Problem requirements: Give back exactly the lines of the entries below from the line with "density that is" to the line with "Beta case is", inclusive, and only those.

Input:
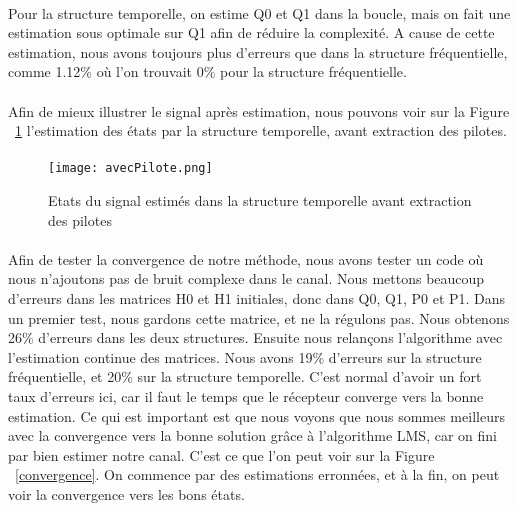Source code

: \paragraph{}
Pour la structure temporelle, on estime Q0 et Q1 dans la boucle, mais on fait une estimation sous optimale sur Q1 afin de réduire la complexité. A cause de cette estimation, nous avons toujours plus d'erreurs que dans la structure fréquentielle, comme 1.12\% où l'on trouvait 0\% pour la structure fréquentielle.
\paragraph{}
Afin de mieux illustrer le signal après estimation, nous pouvons voir sur la Figure ~\ref{avecPilote} l'estimation des états par la structure temporelle, avant extraction des pilotes.
\paragraph{}
\paragraph{}
\vspace{1\baselineskip}
\begin{figure}[!h]
  \centering
  \texttt{[image: avecPilote.png]}
  \caption{Etats du signal estimés dans la structure temporelle avant extraction des pilotes }
	\label{avecPilote} 
\end{figure}
\vspace{1\baselineskip}
\paragraph{}
Afin de tester la convergence de notre méthode, nous avons tester un code où nous n'ajoutons pas de bruit complexe dans le canal. Nous mettons beaucoup d'erreurs dans les matrices H0 et H1 initiales, donc dans Q0, Q1, P0 et P1. Dans un premier test, nous gardons cette matrice, et ne la régulons pas. Nous obtenons 26\% d'erreurs dans les deux structures. Ensuite nous relançons l'algorithme avec l'estimation continue des matrices. Nous avons 19\% d'erreurs sur la structure fréquentielle, et 20\% sur la structure temporelle. C'est normal d'avoir un fort taux d'erreurs ici, car il faut le temps que le récepteur converge vers la bonne estimation. Ce qui est important est que nous voyons que nous sommes meilleurs avec la convergence vers la bonne solution grâce à l'algorithme LMS, car on fini par bien estimer notre canal. C'est ce que l'on peut voir sur la Figure ~\ref{convergence}. On commence par des estimations erronnées, et à la fin, on peut voir la convergence vers les bons états.
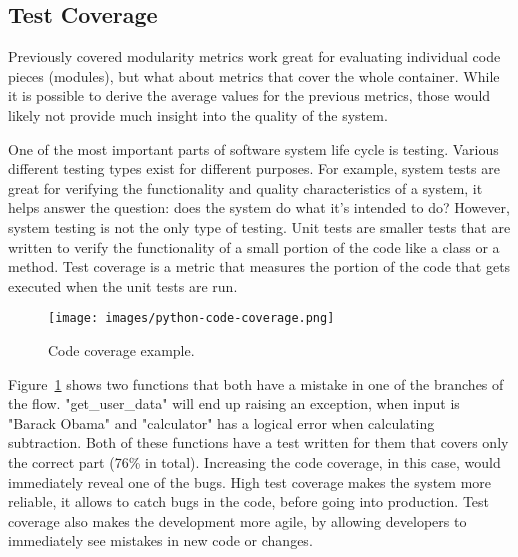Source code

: \documentclass[12pt]{article}
\begin{document}
\subsection{Test Coverage}
Previously covered modularity metrics work great for evaluating individual code pieces (modules), but what about metrics that cover the whole container. While it is possible to derive the average values for the previous metrics, those would likely not provide much insight into the quality of the system. \par
One of the most important parts of software system life cycle is testing. Various different testing types exist for different purposes. For example, system tests are great for verifying the functionality and quality characteristics of a system, it helps answer the question: does the system do what it's intended to do? However, system testing is not the only type of testing. Unit tests are smaller tests that are written to verify the functionality of a small portion of the code like a class or a method. Test coverage is a metric that measures the portion of the code that gets executed when the unit tests are run.
\begin{figure}[H]
    \centering
    \texttt{[image: images/python-code-coverage.png]}
    \caption{Code coverage example.}
    \label{fig:python-code-coverage}
\end{figure}
Figure~\ref{fig:python-code-coverage} shows two functions that both have a mistake in one of the branches of the flow. "get\_user\_data" will end up raising an exception, when input is "Barack Obama" and "calculator" has a logical error when calculating subtraction. Both of these functions have a test written for them that covers only the correct part (76\% in total). Increasing the code coverage, in this case, would immediately reveal one of the bugs. High test coverage makes the system more reliable, it allows to catch bugs in the code, before going into production. Test coverage also makes the development more agile, by allowing developers to immediately see mistakes in new code or changes.
\end{document}
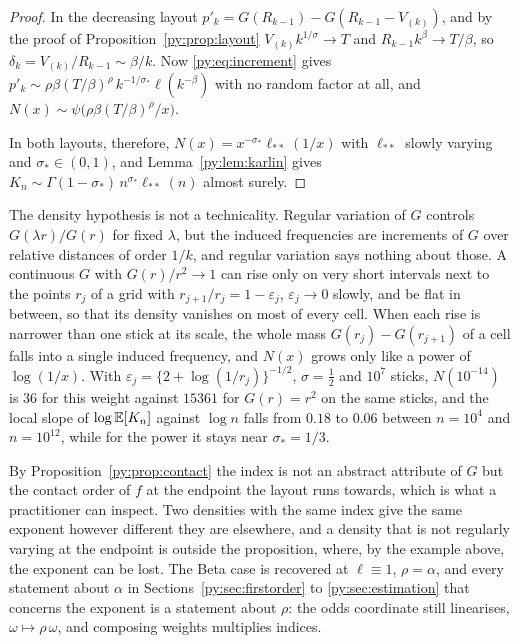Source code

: \begin{proof}
In the decreasing layout $p'_k = G(R_{k-1}) - G(R_{k-1}-V_{(k)})$, and by the proof of Proposition~\ref{py:prop:layout} $V_{(k)}k^{1/\sigma} \to T$ and $R_{k-1}k^{\beta} \to T/\beta$, so $\delta_k = V_{(k)}/R_{k-1} \sim \beta/k$. Now \eqref{py:eq:increment} gives $p'_k \sim \rho\beta(T/\beta)^{\rho}\,k^{-1/\sigma_*}\ell(k^{-\beta})$ with no random factor at all, and $N(x) \sim \psi\big(\rho\beta(T/\beta)^{\rho}/x\big)$.

In both layouts, therefore, $N(x) = x^{-\sigma_*}\ell_{**}(1/x)$ with $\ell_{**}$ slowly varying and $\sigma_* \in (0,1)$, and Lemma~\ref{py:lem:karlin} gives $K_n \sim \Gamma(1-\sigma_*)\,n^{\sigma_*}\ell_{**}(n)$ almost surely.
\end{proof}

The density hypothesis is not a technicality. Regular variation of $G$ controls $G(\lambda r)/G(r)$ for fixed $\lambda$, but the induced frequencies are increments of $G$ over relative distances of order $1/k$, and regular variation says nothing about those. A continuous $G$ with $G(r)/r^{2} \to 1$ can rise only on very short intervals next to the points $r_j$ of a grid with $r_{j+1}/r_j = 1-\varepsilon_j$, $\varepsilon_j \to 0$ slowly, and be flat in between, so that its density vanishes on most of every cell. When each rise is narrower than one stick at its scale, the whole mass $G(r_j)-G(r_{j+1})$ of a cell falls into a single induced frequency, and $N(x)$ grows only like a power of $\log(1/x)$. With $\varepsilon_j = \{2+\log(1/r_j)\}^{-1/2}$, $\sigma = \tfrac12$ and $10^{7}$ sticks, $N(10^{-14})$ is $36$ for this weight against $15361$ for $G(r) = r^{2}$ on the same sticks, and the local slope of $\log\Ex[K_n]$ against $\log n$ falls from $0.18$ to $0.06$ between $n = 10^{4}$ and $n = 10^{12}$, while for the power it stays near $\sigma_* = 1/3$.

By Proposition~\ref{py:prop:contact} the index is not an abstract attribute of $G$ but the contact
order of $f$ at the endpoint the layout runs towards, which is what a practitioner can inspect. Two
densities with the same index give the same exponent however different they are elsewhere, and a
density that is not regularly varying at the endpoint is outside the proposition, where, by the
example above, the exponent can be lost. The
Beta case is recovered at $\ell \equiv 1$, $\rho = \alpha$, and every statement about $\alpha$ in
Sections~\ref{py:sec:firstorder} to \ref{py:sec:estimation} that concerns the exponent is a statement
about $\rho$: the odds coordinate still linearises, $\omega \mapsto \rho\,\omega$, and composing
weights multiplies indices.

Result for this exercise:
density that is not regularly varying at the endpoint is outside the proposition, where, by the
example above, the exponent can be lost. The
Beta case is recovered at $\ell \equiv 1$, $\rho = \alpha$, and every statement about $\alpha$ in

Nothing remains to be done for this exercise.